(INFORMATION SHOWN begins)

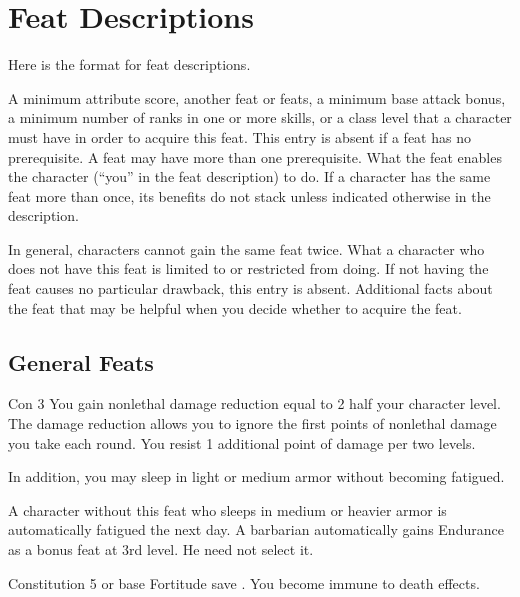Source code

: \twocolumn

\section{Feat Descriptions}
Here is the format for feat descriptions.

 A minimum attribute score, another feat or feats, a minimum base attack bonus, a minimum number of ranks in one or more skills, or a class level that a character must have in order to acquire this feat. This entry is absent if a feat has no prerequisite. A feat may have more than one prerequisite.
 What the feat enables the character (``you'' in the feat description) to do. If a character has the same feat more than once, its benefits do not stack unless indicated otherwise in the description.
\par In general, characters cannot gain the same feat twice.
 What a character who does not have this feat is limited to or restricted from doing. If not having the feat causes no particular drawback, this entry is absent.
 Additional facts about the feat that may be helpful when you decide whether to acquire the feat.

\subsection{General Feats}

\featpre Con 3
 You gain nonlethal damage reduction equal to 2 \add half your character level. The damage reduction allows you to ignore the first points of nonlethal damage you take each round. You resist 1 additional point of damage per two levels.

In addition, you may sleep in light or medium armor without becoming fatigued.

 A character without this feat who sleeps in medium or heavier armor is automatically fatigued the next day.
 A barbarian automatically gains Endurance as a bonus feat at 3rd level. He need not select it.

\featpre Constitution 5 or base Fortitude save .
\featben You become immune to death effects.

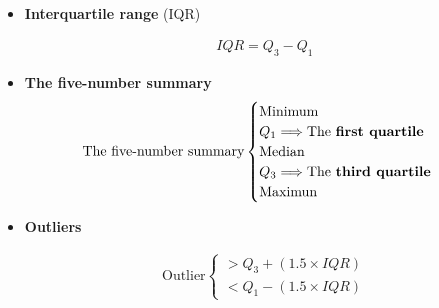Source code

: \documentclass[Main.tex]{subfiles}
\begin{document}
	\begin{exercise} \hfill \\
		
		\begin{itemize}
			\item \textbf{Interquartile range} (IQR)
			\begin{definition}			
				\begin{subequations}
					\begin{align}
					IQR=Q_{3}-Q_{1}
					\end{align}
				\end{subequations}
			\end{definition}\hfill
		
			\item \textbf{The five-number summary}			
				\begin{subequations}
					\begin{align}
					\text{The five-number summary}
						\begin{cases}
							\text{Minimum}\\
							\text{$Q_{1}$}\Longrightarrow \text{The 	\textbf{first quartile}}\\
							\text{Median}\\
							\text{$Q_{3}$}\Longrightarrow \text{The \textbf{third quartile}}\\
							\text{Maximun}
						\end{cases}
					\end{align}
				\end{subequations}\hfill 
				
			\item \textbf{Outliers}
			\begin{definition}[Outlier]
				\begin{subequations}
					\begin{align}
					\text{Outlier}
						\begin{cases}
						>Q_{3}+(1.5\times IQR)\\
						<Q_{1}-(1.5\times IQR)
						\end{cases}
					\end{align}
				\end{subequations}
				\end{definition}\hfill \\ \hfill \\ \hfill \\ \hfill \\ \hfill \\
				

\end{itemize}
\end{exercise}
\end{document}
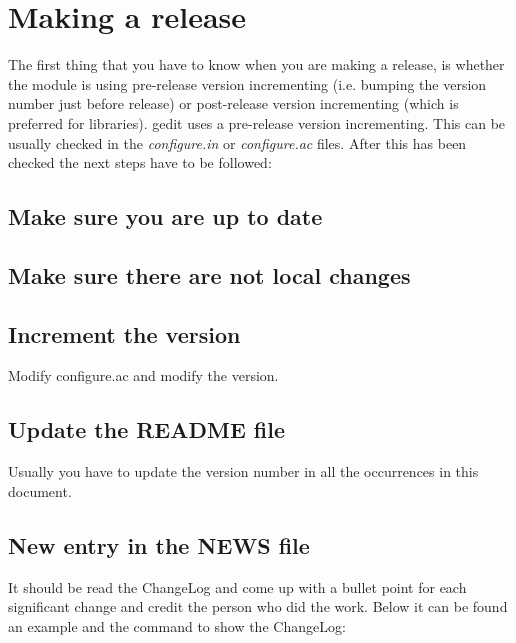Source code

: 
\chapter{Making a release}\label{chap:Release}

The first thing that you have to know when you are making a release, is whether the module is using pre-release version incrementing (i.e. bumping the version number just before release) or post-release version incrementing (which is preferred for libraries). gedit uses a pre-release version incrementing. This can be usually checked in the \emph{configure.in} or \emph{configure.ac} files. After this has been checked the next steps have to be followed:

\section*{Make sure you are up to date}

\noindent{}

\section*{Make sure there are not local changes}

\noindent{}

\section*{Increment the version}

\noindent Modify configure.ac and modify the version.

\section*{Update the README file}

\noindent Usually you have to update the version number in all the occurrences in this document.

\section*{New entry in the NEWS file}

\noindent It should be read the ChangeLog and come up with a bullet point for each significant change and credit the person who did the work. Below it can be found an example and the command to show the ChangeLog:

(INFORMATION SHOWN ends)

Answer with a number alone. It should equal the count of lines in the entries that hold "five".

ANSWER BELOW =
2